TextQuake: A Quake Art Concept
Published by Jeremy Douglass August 24th, 2005 in code, Features, games.The recent public release of the source code to the Quake III game engine has me thinking about modding - specifically, a setup in which 3d game levels are used as environments for reading text written on the walls. This is the seed of the idea for a project called TextQuake.
But before this lazyweb thought experiment, an example of a currently existing art project done with modified Quake source code.
QQQ by nullpointer is a code art project in which modifications of Quake game engines are used to create a chaotic interactive landscape.
The display, a “continuous stream of glitched images and abstracted video sequences” results is an experience that hovers somewhere between sculpture and painting, with an aesthetic of visual artifacts that most resembles the cubist deconstruction of form in works like “Nude Descending a Staircase.” As a practice, QQQ presents itself as part of the ongoing history of game hacking and modding.
Tags: ASCII, games, IF, VR
Ever since the first home computers played host to primitive games there has been a culture of modification. In many cases the aim of this manipulation is cheating (the infamous POKE commands of the 8bit era), but for some people the ability to modify or hack a game meant the opportunity to expand it’s horizons, to allow greater and more abstract possibilities into the code.
…Using a combination of code rewrites and resource edits, the user of a game can become its programmer, rebuilding the game in their own image. With the current obsession of VJ culture it is suprising that little game-engine software is used outside of the sphere of PC gaming. Similarly much of contemporary design practice draws from video game culture and hack/glitch aesthetics.
TextQuake would be an environment for 3d reading rather than combat, using the large virtual architectures to create narrative “gardens of forking paths” which go beyond the Pac-Man grid of CYOA narratives and into a kind of writing that would function like a 3d version of the Minotaur maze from Mark Z. Danielewski’s novel “House of Leaves.”
Not having time to familiarize myself with all the source code libraries and tools available, I’m not sure what forms TextQuake might take as a 3d environment for digital text art.
Quake code is optimized for a particular genre of game play, and as such 3d interaction is significantly more limited than for example the Cave environment used in Noah Wardrip-Fruin’s Screen. On the other hand, Quake is a traversable environment rather than just a locality, which creates many interesting possibilities for the metaphor of motion.
At the simplest, this might be accomplished by creating a semi-automated method of creating static graphics for each wall panel in a predefined level. The input text would be parsed across those graphics, the level file would be recompiled, and the game would appear with new text on the walls - new garden, same forking paths. The possibilities depend on the possibilities of the source. Automation might be more ambitious than generating pre-rendered images for mapping - and the display might be more ambitious as well, involving text with timed changes, with interactivity, with animated motion, text that floated transluscently in space, text object in the place of game items (ammunition, health packs), text rendered by the game engine and changeable mid-play - or even game mechanics based on the collection and dissemination of textons, a new kind of ‘text adventure game’….

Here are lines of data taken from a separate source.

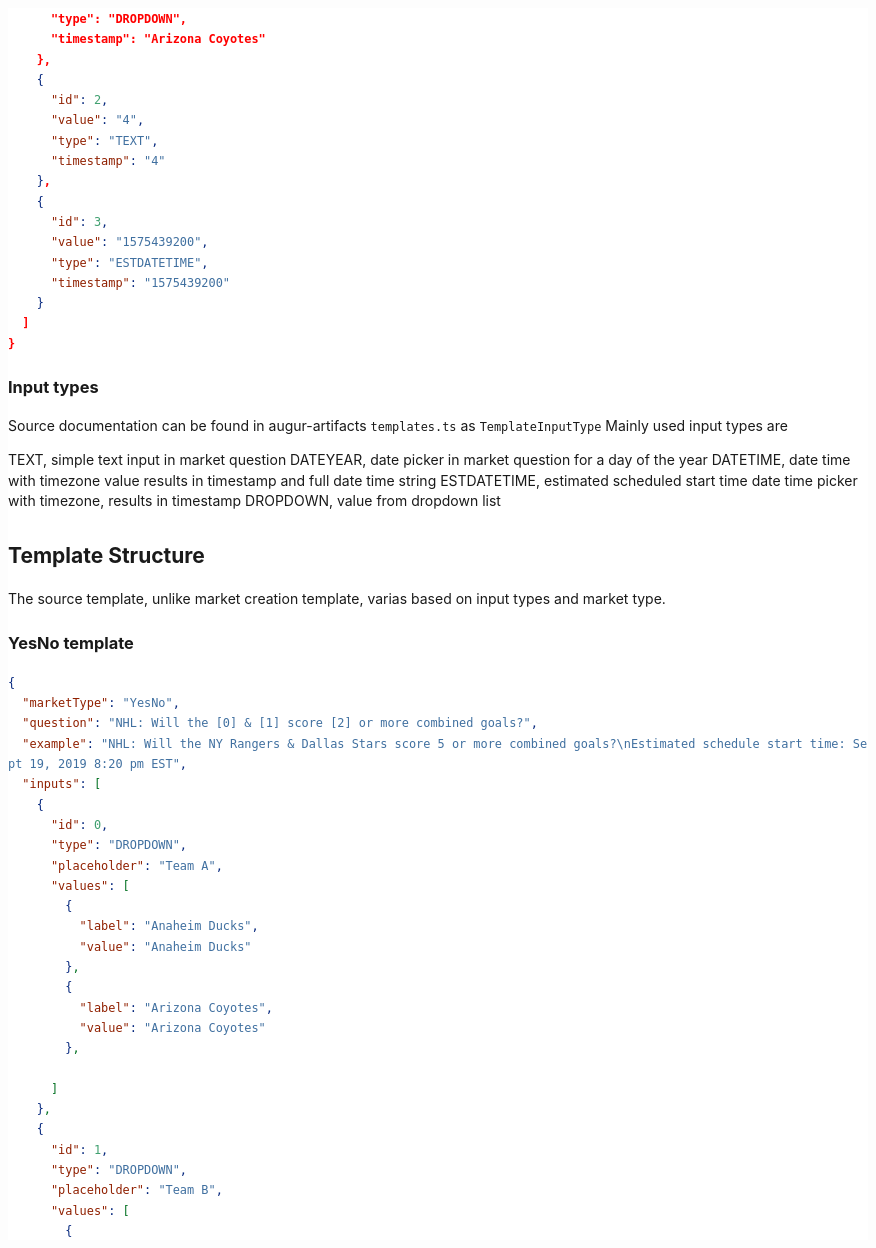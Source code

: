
 ```json
      "type": "DROPDOWN",
      "timestamp": "Arizona Coyotes"
    },
    {
      "id": 2,
      "value": "4",
      "type": "TEXT",
      "timestamp": "4"
    },
    {
      "id": 3,
      "value": "1575439200",
      "type": "ESTDATETIME",
      "timestamp": "1575439200"
    }
  ]
}
```
### Input types
Source documentation can be found in augur-artifacts `templates.ts` as `TemplateInputType`
Mainly used input types are

  TEXT, simple text input in market question
  DATEYEAR, date picker in market question for a day of the year
  DATETIME, date time with timezone value results in timestamp and full date time string
  ESTDATETIME, estimated scheduled start time date time picker with timezone, results in timestamp
  DROPDOWN, value from dropdown list


## Template Structure
The source template, unlike market creation template, varias based on input types and market type.

### YesNo template
```json
{
  "marketType": "YesNo",
  "question": "NHL: Will the [0] & [1] score [2] or more combined goals?",
  "example": "NHL: Will the NY Rangers & Dallas Stars score 5 or more combined goals?\nEstimated schedule start time: Sept 19, 2019 8:20 pm EST",
  "inputs": [
    {
      "id": 0,
      "type": "DROPDOWN",
      "placeholder": "Team A",
      "values": [
        {
          "label": "Anaheim Ducks",
          "value": "Anaheim Ducks"
        },
        {
          "label": "Arizona Coyotes",
          "value": "Arizona Coyotes"
        },

      ]
    },
    {
      "id": 1,
      "type": "DROPDOWN",
      "placeholder": "Team B",
      "values": [
        {
```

[QQQ via costik.com, Q3 Source via boing boing]
There are two existing textual Quake projects worth mentioning, too: Textmode Quake (can be played in a console window, without graphics; screenshots) and IF Quake (an interactive fiction “implementation” of Quake; screenshots).
Good point, Nick - and I wasn’t aware of either, although I had seen their forbears - the AA Project ascii art libraries that are used to run Textmode Quake, Foom (1996), the Doom adaptation which seems to be the predecessor to IF Quake (2002).
More generally, bringing these in raises an interesting distinction between:
- Text Quake as (interactive) ASCII art renditions of the Quake 3D engine [Textmode Quake]
- Text Quake as (interactive) Descriptive prose of Quake gameplay [IF Quake]
- Text Quake as (interactive) Other prose delivered via the Quake 3D engine [proposed TextQuake]
The first approach uses Quake as a source of texture (like QQQ) - the second emphasize Quake as a narrative - and the third uses it as a 3D reading device or environment… I suppose the best comparison would be to the Croquet Project.
I really like the idea of the text being loaded real-time from the Net too. So you could be moving through text, comments, stories as they are submitted.
Perhaps this could be modified to be a form of torture for CEOs: where they are locked into a chair, with a head-mounted display moving them through all the complaints being received by the miss-treated front-line staff and via emails?
Also, I’ve added Foom and TextMode Quake to the spoof post.